EXERCISE:
State how many lines in the records hold the word "master", giving the number and no other text.

________________________________________

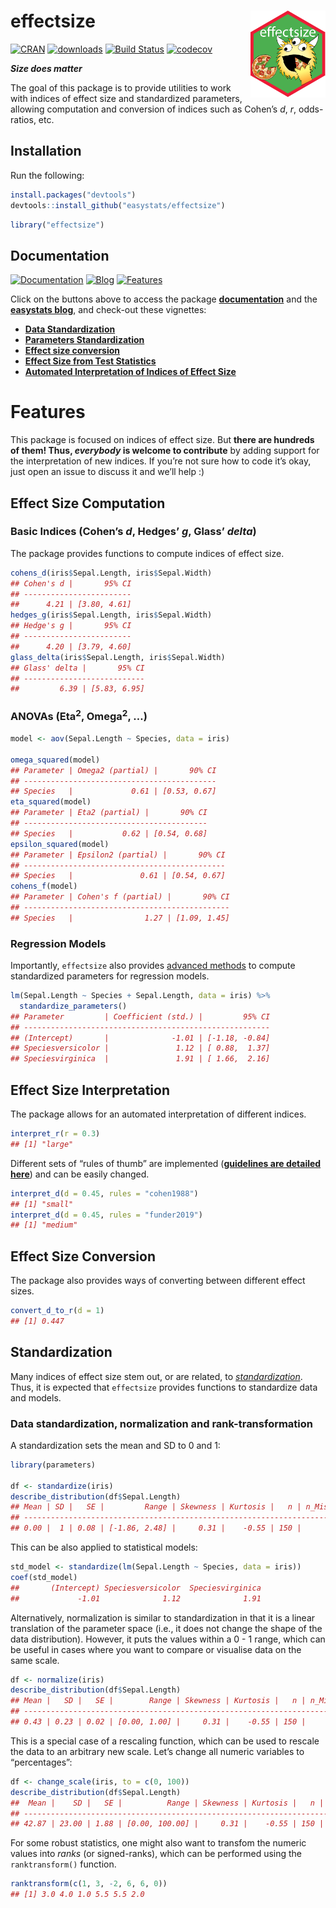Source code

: 
# effectsize <img src='man/figures/logo.png' align="right" height="139" />

[![CRAN](http://www.r-pkg.org/badges/version/effectsize)](https://cran.r-project.org/package=effectsize)
[![downloads](http://cranlogs.r-pkg.org/badges/effectsize)](https://cran.r-project.org/package=effectsize)
[![Build
Status](https://travis-ci.org/easystats/effectsize.svg?branch=master)](https://travis-ci.org/easystats/effectsize)
[![codecov](https://codecov.io/gh/easystats/effectsize/branch/master/graph/badge.svg)](https://codecov.io/gh/easystats/effectsize)

***Size does matter***

The goal of this package is to provide utilities to work with indices of
effect size and standardized parameters, allowing computation and
conversion of indices such as Cohen’s *d*, *r*, odds-ratios, etc.

## Installation

Run the following:

``` r
install.packages("devtools")
devtools::install_github("easystats/effectsize")
```

``` r
library("effectsize")
```

## Documentation

[![Documentation](https://img.shields.io/badge/documentation-effectsize-orange.svg?colorB=E91E63)](https://easystats.github.io/effectsize/)
[![Blog](https://img.shields.io/badge/blog-easystats-orange.svg?colorB=FF9800)](https://easystats.github.io/blog/posts/)
[![Features](https://img.shields.io/badge/features-effectsize-orange.svg?colorB=2196F3)](https://easystats.github.io/effectsize/reference/index.html)

Click on the buttons above to access the package
[**documentation**](https://easystats.github.io/effectsize/) and the
[**easystats blog**](https://easystats.github.io/blog/posts/), and
check-out these vignettes:

  - [**Data
    Standardization**](https://easystats.github.io/effectsize/articles/standardize_data.html)
  - [**Parameters
    Standardization**](https://easystats.github.io/effectsize/articles/standardize_parameters.html)
  - [**Effect size
    conversion**](https://easystats.github.io/effectsize/articles/convert.html)
  - [**Effect Size from Test
    Statistics**](https://easystats.github.io/effectsize/articles/from_test_statistics.html)
  - [**Automated Interpretation of Indices of Effect
    Size**](https://easystats.github.io/effectsize/articles/interpret.html)

# Features

This package is focused on indices of effect size. But **there are
hundreds of them\! Thus, *everybody* is welcome to contribute** by
adding support for the interpretation of new indices. If you’re not sure
how to code it’s okay, just open an issue to discuss it and we’ll help
:)

## Effect Size Computation

### Basic Indices (Cohen’s *d*, Hedges’ *g*, Glass’ *delta*)

The package provides functions to compute indices of effect size.

``` r
cohens_d(iris$Sepal.Length, iris$Sepal.Width)
## Cohen's d |       95% CI
## ------------------------
##      4.21 | [3.80, 4.61]
hedges_g(iris$Sepal.Length, iris$Sepal.Width)
## Hedge's g |       95% CI
## ------------------------
##      4.20 | [3.79, 4.60]
glass_delta(iris$Sepal.Length, iris$Sepal.Width)
## Glass' delta |       95% CI
## ---------------------------
##         6.39 | [5.83, 6.95]
```

### ANOVAs (Eta<sup>2</sup>, Omega<sup>2</sup>, …)

``` r
model <- aov(Sepal.Length ~ Species, data = iris)

omega_squared(model)
## Parameter | Omega2 (partial) |       90% CI
## -------------------------------------------
## Species   |             0.61 | [0.53, 0.67]
eta_squared(model)
## Parameter | Eta2 (partial) |       90% CI
## -----------------------------------------
## Species   |           0.62 | [0.54, 0.68]
epsilon_squared(model)
## Parameter | Epsilon2 (partial) |       90% CI
## ---------------------------------------------
## Species   |               0.61 | [0.54, 0.67]
cohens_f(model)
## Parameter | Cohen's f (partial) |       90% CI
## ----------------------------------------------
## Species   |                1.27 | [1.09, 1.45]
```

### Regression Models

Importantly, `effectsize` also provides [advanced
methods](https://easystats.github.io/effectsize/articles/standardize_parameters.html)
to compute standardized parameters for regression models.

``` r
lm(Sepal.Length ~ Species + Sepal.Length, data = iris) %>% 
  standardize_parameters()
## Parameter         | Coefficient (std.) |         95% CI
## -------------------------------------------------------
## (Intercept)       |              -1.01 | [-1.18, -0.84]
## Speciesversicolor |               1.12 | [ 0.88,  1.37]
## Speciesvirginica  |               1.91 | [ 1.66,  2.16]
```

## Effect Size Interpretation

The package allows for an automated interpretation of different indices.

``` r
interpret_r(r = 0.3)
## [1] "large"
```

Different sets of “rules of thumb” are implemented ([**guidelines are
detailed
here**](https://easystats.github.io/effectsize/articles/interpret.html))
and can be easily changed.

``` r
interpret_d(d = 0.45, rules = "cohen1988")
## [1] "small"
interpret_d(d = 0.45, rules = "funder2019")
## [1] "medium"
```

## Effect Size Conversion

The package also provides ways of converting between different effect
sizes.

``` r
convert_d_to_r(d = 1)
## [1] 0.447
```

## Standardization

Many indices of effect size stem out, or are related, to
[*standardization*](https://easystats.github.io/effectsize/articles/standardize_parameters.html).
Thus, it is expected that `effectsize` provides functions to standardize
data and models.

### Data standardization, normalization and rank-transformation

A standardization sets the mean and SD to 0 and 1:

``` r
library(parameters)

df <- standardize(iris)
describe_distribution(df$Sepal.Length)
## Mean | SD |   SE |         Range | Skewness | Kurtosis |   n | n_Missing
## ------------------------------------------------------------------------
## 0.00 |  1 | 0.08 | [-1.86, 2.48] |     0.31 |    -0.55 | 150 |         0
```

This can be also applied to statistical models:

``` r
std_model <- standardize(lm(Sepal.Length ~ Species, data = iris))
coef(std_model)
##       (Intercept) Speciesversicolor  Speciesvirginica 
##             -1.01              1.12              1.91
```

Alternatively, normalization is similar to standardization in that it is
a linear translation of the parameter space (i.e., it does not change
the shape of the data distribution). However, it puts the values within
a 0 - 1 range, which can be useful in cases where you want to compare or
visualise data on the same scale.

``` r
df <- normalize(iris)
describe_distribution(df$Sepal.Length)
## Mean |   SD |   SE |        Range | Skewness | Kurtosis |   n | n_Missing
## -------------------------------------------------------------------------
## 0.43 | 0.23 | 0.02 | [0.00, 1.00] |     0.31 |    -0.55 | 150 |         0
```

This is a special case of a rescaling function, which can be used to
rescale the data to an arbitrary new scale. Let’s change all numeric
variables to “percentages”:

``` r
df <- change_scale(iris, to = c(0, 100)) 
describe_distribution(df$Sepal.Length)
##  Mean |    SD |   SE |          Range | Skewness | Kurtosis |   n | n_Missing
## -----------------------------------------------------------------------------
## 42.87 | 23.00 | 1.88 | [0.00, 100.00] |     0.31 |    -0.55 | 150 |         0
```

For some robust statistics, one might also want to transfom the numeric
values into *ranks* (or signed-ranks), which can be performed using the
`ranktransform()` function.

``` r
ranktransform(c(1, 3, -2, 6, 6, 0))
## [1] 3.0 4.0 1.0 5.5 5.5 2.0
```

________________________________________

REPLY:
2